Cuites — ou même crues — les légumineuses se prêtent à 1001 variations culinaires. En plats, mais également en entrées voire en desserts comme l’explique le chef étoilé Régis Marcon, auteur du livre « Céréales & légumineuses » aux Éditions La Martinière. « En entrées, lentilles, haricots et pois chiches, peuvent être servis en salade. Attention à les assaisonner toujours à tiède. Huiles et vinaigres pénètrent mieux la graine et on obtient une bonne osmose avec la sauce, les herbes, etc. Attention également à servir ces salades à température ambiante, jamais froides », explique le cuisinier ardéchois. Enfin, les légumineuses peuvent être aussi présentes en fin de repas dans de nombreuses déclinaisons sucrées. « On peut par exemple s’inspirer des pâtisseries japonaises aux haricots (azuki), travailler les lentilles vertes en les faisant confire dans un sirop sucré (voir recette) ou les mixer avec du mascarpone et de la crème de marron pour en faire un délicieux mont-blanc alternatif », poursuit le chef. 

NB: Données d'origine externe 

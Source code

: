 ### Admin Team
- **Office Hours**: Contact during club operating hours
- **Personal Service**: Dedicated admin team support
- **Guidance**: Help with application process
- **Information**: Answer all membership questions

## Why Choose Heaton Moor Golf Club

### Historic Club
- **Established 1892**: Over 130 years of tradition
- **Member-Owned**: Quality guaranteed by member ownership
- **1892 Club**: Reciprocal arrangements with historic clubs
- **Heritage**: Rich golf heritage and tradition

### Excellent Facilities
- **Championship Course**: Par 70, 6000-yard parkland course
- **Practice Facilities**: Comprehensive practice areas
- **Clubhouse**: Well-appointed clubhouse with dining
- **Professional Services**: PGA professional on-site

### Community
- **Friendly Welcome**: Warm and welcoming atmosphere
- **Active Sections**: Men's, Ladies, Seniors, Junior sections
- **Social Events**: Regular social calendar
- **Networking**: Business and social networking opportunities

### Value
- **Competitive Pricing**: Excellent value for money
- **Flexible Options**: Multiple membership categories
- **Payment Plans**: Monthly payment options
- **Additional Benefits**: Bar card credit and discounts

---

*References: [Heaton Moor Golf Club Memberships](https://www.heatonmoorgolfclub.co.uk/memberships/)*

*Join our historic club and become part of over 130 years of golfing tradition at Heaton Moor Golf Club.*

Légumineuses et céréales, le couple idéal 

Si les légumineuses offrent une large palette de saveurs, leur association avec les céréales présente une équation nutritionnelle et organoleptique parfaite. « La combinaison céréales/légumineuses permet une meilleure absorption des protéines par l’organisme, mais offre également la possibilité de diversifier les préparations culinaires à volonté », explique ainsi Gilles Daveau, formateur et consultant en cuisine alternative. Grèce, Liban et Turquie par exemple, ont développé tout au long des siècles des recettes dont il est aujourd’hui facile de s’inspirer pour créer salades aux herbes aromatiques, condiments, crèmes et purées de fèves». « Riz et lentilles corail, quinoa et haricots ou encore riz et soja, les combinaisons sont infinies, il suffit de varier au rythme des envies et des saisons », souligne pour sa part Régis Marcon. Les légumineuses, nouvelle source de créativité culinaire : un argument pour encourager leur consommation.